Kami menyadari bahwa tugas ini masih
jauh dari sempurna. Oleh karena itu, kami mengharapkan kritik dan saran untuk
lebih baik lagi dalam tugas kedepannya. Akhir kata kami ucapkan terima kasih
kepada semua pihak yang telah berkenan membantu kami dalam menyelesaikan tugas
ini.
KATA PENGANTAR
DAFTRAR
ISI
BAB
1 PENDAHULUAN
Latar Belakang
Latar Belakang
BAB
2 ISI
Pola Hunian Masyarakat Praaksara
1. Masa Berburu dan Mengumpulkan
Makanan Tingkat Sederhana: Budaya Paleolithik
2.
Masa
Beburu dan Mengumpulkan Makanan Tingkat Lanjut: Budaya Mesolithik
3.
Masa
Bercocok Tanam: Budaya Neolithik
4.
Masa
Perundagian: Budaya Megalithik dan Budaya Logam
BAB
3 PENUTUP
A. Kesimpulan
B. Saran
BAB
1
PENDAHULUAN
LATAR
BELAKANG
Manusia mengenal tempat tinggal atau menetap semenjak masa Mesolithikum (batu tengah) atau masa berburu dan meramu tingkat lanjut. Sebelumnya manusia belum mengenal tempat tinggal dan hidup nomaden (berpindah-pindah). Setelah mengenal tempat tinggal, manusia mulai bercocok tanam dengan menggunakan alat-alat sederhana yang terbuat dari batu, tulang binatang ataupun kayu. Pada dasarnya hunian pada zaman praaksara terdiri atas dua macam, yaitu :
1. Nomaden
Nomaden adalah pola hidup dimana manusia purba pada saat itu hidup berpindah-pindah atau menjelajah. Mereka hidup dalam komunitas-kuminatas kecil dengan mobilitas tinggi di suatu tempat. Mata pencahariannya adalah berburu dan mengumpulkan makanan dari alam (Food Gathering)
2. Sedenter
Sedenter adalah pola hidup menetap, yaitu pola kehidupan dimana manusia sudah terorganisir dan berkelompok serta menetap di suatu tempat. Mata pencahariannya bercocok tanam serta sudah mulai mengenal norma dan adat yang bersumber pada kebiasaan-kebiasaan
Pola hunian manusia purba memiliki dua karakter khas, yaitu :
(a) Kedekatan dengan Sumber Air
Air merupakan kebutuhan pokok mahkluk hidup terutama manusia. Keberadaan air pada suatu lingkungan mengundang hadirnya berbagai binatang untuk hidup di sekitarnya. Begitu pula dengan tumbuhan. Air memberikan kesuburan pada tanaman.
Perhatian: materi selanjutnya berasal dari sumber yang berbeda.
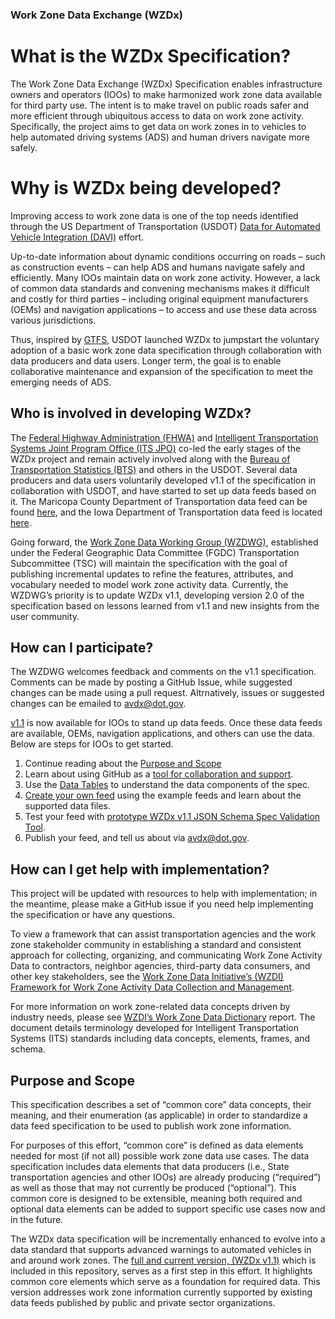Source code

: ### Work Zone Data Exchange (WZDx)

# What is the WZDx Specification?
The Work Zone Data Exchange (WZDx) Specification enables infrastructure owners and operators (IOOs) to make harmonized work zone data available for third party use. The intent is to make travel on public roads safer and more efficient through ubiquitous access to data on work zone activity. Specifically, the project aims to get data on work zones in
to vehicles to help automated driving systems (ADS) and human drivers navigate more safely. 

# Why is WZDx being developed?
Improving access to work zone data is one of the top needs identified through the US Department of Transportation (USDOT) [Data for Automated Vehicle Integration (DAVI)](https://www.transportation.gov/av/data) effort. 

Up-to-date information about dynamic conditions occurring on roads – such as construction events – can help ADS and humans navigate safely and efficiently. Many IOOs maintain data on work zone activity. However, a lack of common data standards and convening mechanisms makes it difficult and costly for third parties – including original equipment manufacturers (OEMs) and navigation applications – to access and use these data across various jurisdictions. 

Thus, inspired by [GTFS](https://developers.google.com/transit/gtfs/reference/), USDOT launched WZDx to jumpstart the voluntary adoption of a basic work zone data specification through collaboration with data producers and data users. Longer term, the goal is to enable collaborative maintenance and expansion of the specification to meet the emerging needs of ADS.

## Who is involved in developing WZDx?
The [Federal Highway Administration (FHWA)](https://www.fhwa.dot.gov/) and [Intelligent Transportation Systems Joint Program Office (ITS JPO)](https://www.its.dot.gov/) co-led the early stages of the WZDx project and remain actively involved along with the [Bureau of Transportation Statistics (BTS)](https://www.bts.gov/) and others in the USDOT. Several data producers and data users voluntarily developed v1.1 of the specification in collaboration with USDOT, and have started to set up data feeds based on it. The Maricopa County Department of Transportation data feed can be found [here](https://api.mcdot-its.com/WZDx/Activity/Get), and the Iowa Department of Transportation data feed is located [here](https://data.iowadot.gov/datasets/iowa-work-zone-data-exchange-wzdx).

Going forward, the [Work Zone Data Working Group (WZDWG)](https://github.com/usdot-jpo-ode/jpo-wzdx/wiki ), established under the Federal Geographic Data Committee (FGDC) Transportation Subcommittee (TSC) will maintain the specification with the goal of publishing incremental updates to refine the features, attributes, and vocabulary needed to model work zone activity data. Currently, the WZDWG’s priority is to update WZDx v1.1, developing version 2.0 of the specification based on lessons learned from v1.1 and new insights from the user community. 

## How can I participate?
The WZDWG welcomes feedback and comments on the v1.1 specification. Comments can be made by posting a GitHub Issue, while suggested changes can be made using a pull request. Altrnatively, issues or suggested changes can be emailed to avdx@dot.gov. 

[v1.1](https://github.com/usdot-jpo-ode/jpo-wzdx/blob/master/full-spec/full-spec.md) is now available for IOOs to stand up data feeds. Once these data feeds are available, OEMs, navigation applications, and others can use the data. Below are steps for IOOs to get started. 

1. Continue reading about the [Purpose and Scope](#purpose-and-scope)
2. Learn about using GitHub as a [tool for collaboration and support](https://github.com/usdot-jpo-ode/jpo-wzdx/blob/master/create-feed/README.md#collaborate-via-github).
3. Use the [Data Tables](https://github.com/usdot-jpo-ode/jpo-wzdx/blob/master/data-tables/README.md) to understand the data components of the spec.
4. [Create your own feed](https://github.com/usdot-jpo-ode/jpo-wzdx/blob/master/create-feed/README.md) using the example feeds and learn about the supported data files.
5. Test your feed with [prototype WZDx v1.1 JSON Schema Spec Validation Tool](https://github.com/18F/usdot-jpo-ode-workzone-data-exchange/wiki).
6. Publish your feed, and tell us about via avdx@dot.gov. 

## How can I get help with implementation? 

This project will be updated with resources to help with implementation; in the meantime, please make a GitHub issue if you need help implementing the specification or have any questions.

To view a framework that can assist transportation agencies and the work zone stakeholder community in establishing a standard and consistent approach for collecting, organizing, and communicating Work Zone Activity Data to contractors, neighbor agencies, third-party data consumers, and other key stakeholders, see the [Work Zone Data Initiative’s (WZDI) Framework for Work Zone Activity Data Collection and Management](https://collaboration.fhwa.dot.gov/wzmp/Deliverables/WZDI%20Task%203%20Report%20-%20Framework%20v20190111.pdf). 

For more information on work zone-related data concepts driven by industry needs, please see [WZDI’s Work Zone Data Dictionary](https://collaboration.fhwa.dot.gov/wzmp/Data%20DictionaryDocuments/WZAD%20Data%20Dictionary_DRAFT.pdf) report. The document details terminology developed for Intelligent Transportation Systems (ITS) standards including data concepts, elements, frames, and schema.

## Purpose and Scope

This specification describes a set of “common core” data concepts, their meaning, and their enumeration (as applicable) in order to standardize a data feed specification to be used to publish work zone information.

For purposes of this effort, “common core” is defined as data elements needed for most (if not all) possible work zone data use cases. The data specification includes data elements that data producers (i.e., State transportation agencies and other IOOs) are already producing (“required”) as well as those that may not currently be produced (“optional”). This common core is designed to be extensible, meaning both required and optional data elements can be added to support specific use cases now and in the future.

The WZDx data specification will be incrementally enhanced to evolve into a data standard that supports advanced warnings to automated vehicles in and around work zones. The [full and current version, (WZDx v1.1)](https://github.com/usdot-jpo-ode/jpo-wzdx/blob/master/full-spec/full-spec.md) which is included in this repository, serves as a first step in this effort. It highlights common core elements which serve as a foundation for required data. This version addresses work zone information currently supported by existing data feeds published by public and private sector organizations. 

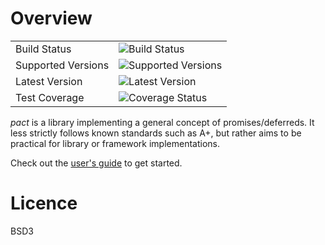 
Overview
========

|                       |                                                                                    |
|-----------------------|------------------------------------------------------------------------------------|
| Build Status          | ![Build Status](https://github.com/github/getslash/pact/workflows/main.yml/badge.svg) |
| Supported Versions    | ![Supported Versions](https://img.shields.io/pypi/pyversions/pact.svg)    |
| Latest Version        | ![Latest Version](https://img.shields.io/pypi/v/pact.svg)                  |
| Test Coverage         | ![Coverage Status](https://coveralls.io/repos/getslash/pact/badge.svg?branch=master&service=github)   |


*pact* is a library implementing a general concept of promises/deferreds. It less strictly follows known standards such as A+, but rather aims to be practical for library or framework implementations.

Check out the [user's guide](http://pact.readthedocs.org/en/latest/user_guide.html ) to get started.


Licence
=======

BSD3

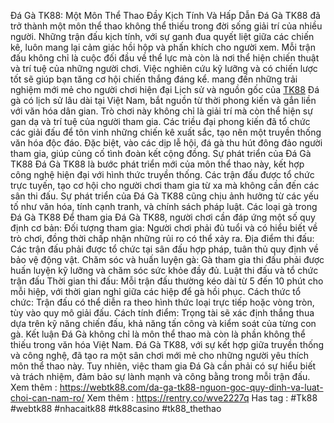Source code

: Đá Gà TK88: Một Môn Thể Thao Đầy Kịch Tính Và Hấp Dẫn
Đá Gà TK88 đã trở thành một môn thể thao không thể thiếu trong đời sống giải trí của nhiều người. Những trận đấu kịch tính, với sự ganh đua quyết liệt giữa các chiến kê, luôn mang lại cảm giác hồi hộp và phấn khích cho người xem. Mỗi trận đấu không chỉ là cuộc đối đầu về thể lực mà còn là nơi thể hiện chiến thuật và trí tuệ của những người chơi. Việc nghiên cứu kỹ lưỡng và có chiến lược tốt sẽ giúp bạn tăng cơ hội chiến thắng đáng kể. mang đến những trải nghiệm mới mẻ cho người chơi hiện đại Lịch sử và nguồn gốc của [TK88](https://webtk88.com/) Đá gà có lịch sử lâu dài tại Việt Nam, bắt nguồn từ thời phong kiến và gắn liền với văn hóa dân gian. Trò chơi này không chỉ là giải trí mà còn thể hiện sự gan dạ và trí tuệ của người tham gia. Các triều đại phong kiến đã tổ chức các giải đấu để tôn vinh những chiến kê xuất sắc, tạo nên một truyền thống văn hóa độc đáo. Đặc biệt, vào các dịp lễ hội, đá gà thu hút đông đảo người tham gia, giúp củng cố tình đoàn kết cộng đồng.
Sự phát triển của Đá Gà TK88
Đá Gà TK88 là bước phát triển mới của môn thể thao này, kết hợp công nghệ hiện đại với hình thức truyền thống. Các trận đấu được tổ chức trực tuyến, tạo cơ hội cho người chơi tham gia từ xa mà không cần đến các sân thi đấu. Sự phát triển của Đá Gà TK88 cũng chịu ảnh hưởng từ các yếu tố như văn hóa, tính cạnh tranh, và chính sách pháp luật.
Các loại gà trong Đá Gà TK88
Để tham gia Đá Gà TK88, người chơi cần đáp ứng một số quy định cơ bản:
Đối tượng tham gia: Người chơi phải đủ tuổi và có hiểu biết về trò chơi, đồng thời chấp nhận những rủi ro có thể xảy ra.
Địa điểm thi đấu: Các trận đấu phải được tổ chức tại sân đấu hợp pháp, tuân thủ quy định về bảo vệ động vật.
Chăm sóc và huấn luyện gà: Gà tham gia thi đấu phải được huấn luyện kỹ lưỡng và chăm sóc sức khỏe đầy đủ.
Luật thi đấu và tổ chức trận đấu
Thời gian thi đấu: Mỗi trận đấu thường kéo dài từ 5 đến 10 phút cho mỗi hiệp, với thời gian nghỉ giữa các hiệp để gà hồi phục.
Cách thức tổ chức: Trận đấu có thể diễn ra theo hình thức loại trực tiếp hoặc vòng tròn, tùy vào quy mô giải đấu.
Cách tính điểm: Trọng tài sẽ xác định thắng thua dựa trên kỹ năng chiến đấu, khả năng tấn công và kiểm soát của từng con gà.
Kết luận
Đá Gà không chỉ là môn thể thao mà còn là phần không thể thiếu trong văn hóa Việt Nam. Đá Gà TK88, với sự kết hợp giữa truyền thống và công nghệ, đã tạo ra một sân chơi mới mẻ cho những người yêu thích môn thể thao này. Tuy nhiên, việc tham gia Đá Gà cần phải có sự hiểu biết và trách nhiệm, đảm bảo sự lành mạnh và công bằng trong mỗi trận đấu.
Xem thêm : https://webtk88.com/da-ga-tk88-nguon-goc-quy-dinh-va-luat-choi-can-nam-ro/
Xem thêm  : https://rentry.co/wve2227q
Has tag : #Tk88 #webtk88 #nhacaitk88 #tk88casino #tk88_thethao
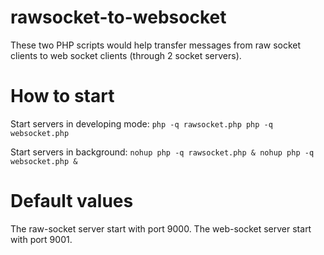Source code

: # rawsocket-to-websocket
These two PHP scripts would help transfer messages from raw socket clients to web socket clients (through 2 socket servers).

# How to start
Start servers in developing mode:
	`php -q rawsocket.php
	php -q websocket.php`

Start servers in background:
	`nohup php -q rawsocket.php &
	nohup php -q websocket.php &`

# Default values
The raw-socket server start with port 9000.
The web-socket server start with port 9001.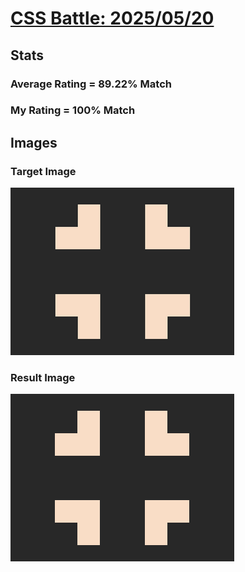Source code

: # [CSS Battle: 2025/05/20](https://cssbattle.dev/play/J5omtqoNWuS9G47zqiWE)

## Stats

### Average Rating = 89.22% Match

### My Rating = 100% Match

## Images

### Target Image

![](./images/target.png)

### Result Image

![](./images/result.png)

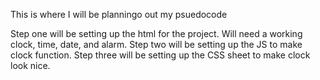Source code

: This is where I will be planningo out my psuedocode

Step one will be setting up the html for the project. Will need a working clock, time, date, and alarm.
Step two will be setting up the JS to make clock function.
Step three will be setting up the CSS sheet to make clock look nice.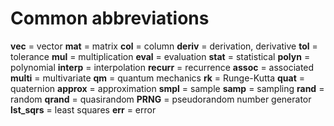 # Common abbreviations

**vec** = vector
**mat** = matrix
**col** = column
**deriv** = derivation, derivative
**tol** = tolerance
**mul** = multiplication
**eval** = evaluation
**stat** = statistical
**polyn** = polynomial
**interp** = interpolation
**recurr** = recurrence
**assoc** = associated
**multi** = multivariate
**qm** = quantum mechanics
**rk** = Runge-Kutta
**quat** = quaternion
**approx** = approximation
**smpl** = sample
**samp** = sampling
**rand** = random
**qrand** = quasirandom
**PRNG** = pseudorandom number generator
**lst_sqrs** = least squares
**err** = error
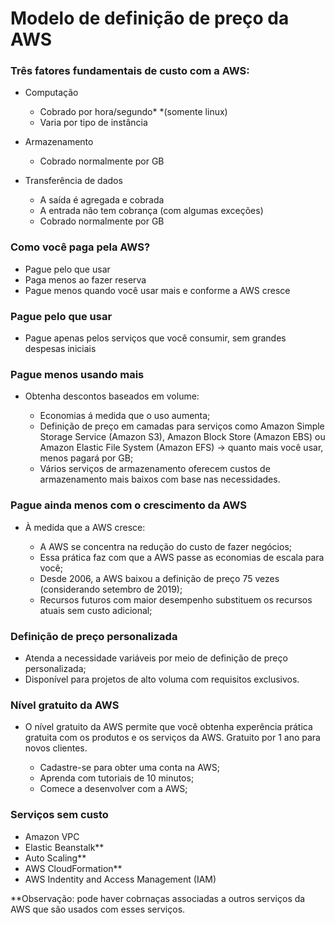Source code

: # Modelo de definição de preço da AWS

### Três fatores fundamentais de custo com a AWS:

- Computação
    - Cobrado por hora/segundo* *(somente linux)
    - Varia por tipo de instância

- Armazenamento
    - Cobrado normalmente por GB

- Transferência de dados
    - A saída é agregada e cobrada
    - A entrada não tem cobrança (com algumas exceções)
    - Cobrado normalmente por GB

### Como você paga pela AWS?

- Pague pelo que usar
- Paga menos ao fazer reserva
- Pague menos quando você usar mais e conforme a AWS cresce

### Pague pelo que usar

- Pague apenas pelos serviços que você consumir, sem grandes despesas iniciais

### Pague menos usando mais

- Obtenha descontos baseados em volume:
    
    - Economias á medida que o uso aumenta;
    - Definição de preço em camadas para serviços como Amazon Simple Storage Service (Amazon S3), Amazon Block Store (Amazon EBS) ou Amazon Elastic File System (Amazon EFS) -> quanto mais você usar, menos pagará por GB;
    - Vários serviços de armazenamento oferecem custos de armazenamento mais baixos com base nas necessidades. 

### Pague ainda menos com o crescimento da AWS

- À medida que a AWS cresce:

    - A AWS se concentra na redução do custo de fazer negócios;
    - Essa prática faz com que a AWS passe as economias de escala para você;
    - Desde 2006, a AWS baixou a definição de preço 75 vezes (considerando setembro de 2019);
    - Recursos futuros com maior desempenho substituem os recursos atuais sem custo adicional;

### Definição de preço personalizada

- Atenda a necessidade variáveis por meio de definição de preço personalizada;
- Disponível para projetos de alto voluma com requisitos exclusivos.

### Nível gratuito da AWS

- O nível gratuito da AWS permite que você obtenha experência prática gratuita com os produtos e os serviços da AWS. Gratuito por 1 ano para novos clientes.

    - Cadastre-se para obter uma conta na AWS;
    - Aprenda com tutoriais de 10 minutos;
    - Comece a desenvolver com a AWS;

### Serviços sem custo

- Amazon VPC
- Elastic Beanstalk**
- Auto Scaling**
- AWS CloudFormation**
- AWS Indentity and Access Management (IAM)

**Observação: pode haver cobrnaças associadas a outros serviços da AWS que são usados com esses serviços.

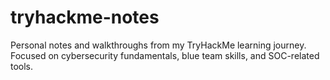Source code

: # tryhackme-notes
Personal notes and walkthroughs from my TryHackMe learning journey. Focused on cybersecurity fundamentals, blue team skills, and SOC-related tools.
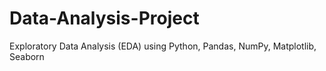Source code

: # Data-Analysis-Project
Exploratory Data Analysis (EDA) using Python, Pandas, NumPy, Matplotlib, Seaborn
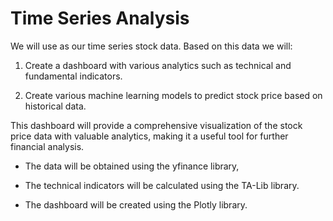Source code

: # Time Series Analysis

We will use as our time series stock data. Based on this data we will:

1. Create a dashboard with various analytics such as technical and fundamental indicators.

2. Create various machine learning models to predict stock price based on historical data.

This dashboard will provide a comprehensive visualization of the stock price data with valuable analytics, making it a useful tool for further financial analysis.

-   The data will be obtained using the yfinance library,
-   The technical indicators will be calculated using the TA-Lib library.

-   The dashboard will be created using the Plotly library.
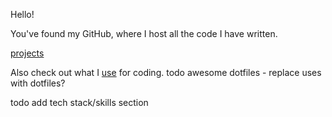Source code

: Hello!

You've found my GitHub, where I host all the code I have written.

[projects](https://notes.griffinht.com/projects)

Also check out what I [use](https://notes.griffinht.com/uses) for coding. todo awesome dotfiles - replace uses with dotfiles?

<!--
todo page view analytics!
todo now page
(todo add ur pfp to this page) [inspiration](https://zzetao.github.io/awesome-github-profile/)
https://github.com/guilyx commit stats
https://github.com/JessicaLim8 word cloud
-->

todo add tech stack/skills section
(b) Kehidupan di Alam Terbuka
Manusia purba mempunyai kecendrungan hidup untuk menghuni sekitar aliran sungai. Mereka beristirahat misalnya di bawah pohon besar dan juga membuat atap dan sekat tempat istirahat itu dari daun-daun. Kehidupan di sekitar sungai itu menunjukkan pola hidup manusia purba di alam terbuka. Manusia purba juga memanfaatkan berbagai sumber daya lingkungan yang tersedia, termasuk tinggal di gua-gua. Mobilitas manusia purba yang tinggi tidak memungkin untuk menghuni gua secara menetap. Keberadaan gua-gua yang dekat dengan sumber air dan bahan makanan mungkin saja dimanfaatkan sebagai tempat tinggal sementara.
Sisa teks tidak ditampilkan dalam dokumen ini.